Would you copy every line of the listing below that includes the word "stock"?

%%

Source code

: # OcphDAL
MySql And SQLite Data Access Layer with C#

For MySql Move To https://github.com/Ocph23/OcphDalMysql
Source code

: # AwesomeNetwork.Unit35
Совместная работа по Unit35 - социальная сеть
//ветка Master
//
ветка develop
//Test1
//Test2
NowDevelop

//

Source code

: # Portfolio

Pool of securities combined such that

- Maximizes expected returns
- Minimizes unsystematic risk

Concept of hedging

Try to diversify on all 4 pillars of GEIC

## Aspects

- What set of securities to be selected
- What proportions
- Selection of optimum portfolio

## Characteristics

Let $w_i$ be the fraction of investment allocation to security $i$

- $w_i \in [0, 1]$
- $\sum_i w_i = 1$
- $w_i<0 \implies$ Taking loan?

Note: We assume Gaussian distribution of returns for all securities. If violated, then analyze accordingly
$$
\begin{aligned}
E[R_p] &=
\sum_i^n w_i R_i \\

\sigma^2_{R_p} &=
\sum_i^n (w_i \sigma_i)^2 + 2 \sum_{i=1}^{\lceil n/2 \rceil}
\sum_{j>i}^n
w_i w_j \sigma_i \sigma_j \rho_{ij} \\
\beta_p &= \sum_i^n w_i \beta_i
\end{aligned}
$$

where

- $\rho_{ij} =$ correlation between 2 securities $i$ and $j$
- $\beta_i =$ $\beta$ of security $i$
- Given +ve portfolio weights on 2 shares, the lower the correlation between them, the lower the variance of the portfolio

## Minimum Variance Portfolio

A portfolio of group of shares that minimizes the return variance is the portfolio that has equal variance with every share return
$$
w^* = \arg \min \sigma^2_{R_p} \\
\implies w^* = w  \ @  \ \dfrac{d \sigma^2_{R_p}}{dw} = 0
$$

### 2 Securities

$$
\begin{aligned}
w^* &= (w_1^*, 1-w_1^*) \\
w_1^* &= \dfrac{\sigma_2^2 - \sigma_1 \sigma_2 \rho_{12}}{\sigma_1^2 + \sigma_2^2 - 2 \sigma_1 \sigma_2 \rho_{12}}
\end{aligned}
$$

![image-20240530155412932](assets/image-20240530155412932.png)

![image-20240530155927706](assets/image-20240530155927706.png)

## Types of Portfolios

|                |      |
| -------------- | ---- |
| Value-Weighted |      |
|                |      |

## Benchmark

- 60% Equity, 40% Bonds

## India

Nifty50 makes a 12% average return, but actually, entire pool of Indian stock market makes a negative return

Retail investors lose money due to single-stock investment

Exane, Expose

%%

#### [RESPONSE TO THE EXERCISE]
Nifty50 makes a 12% average return, but actually, entire pool of Indian stock market makes a negative return
Retail investors lose money due to single-stock investment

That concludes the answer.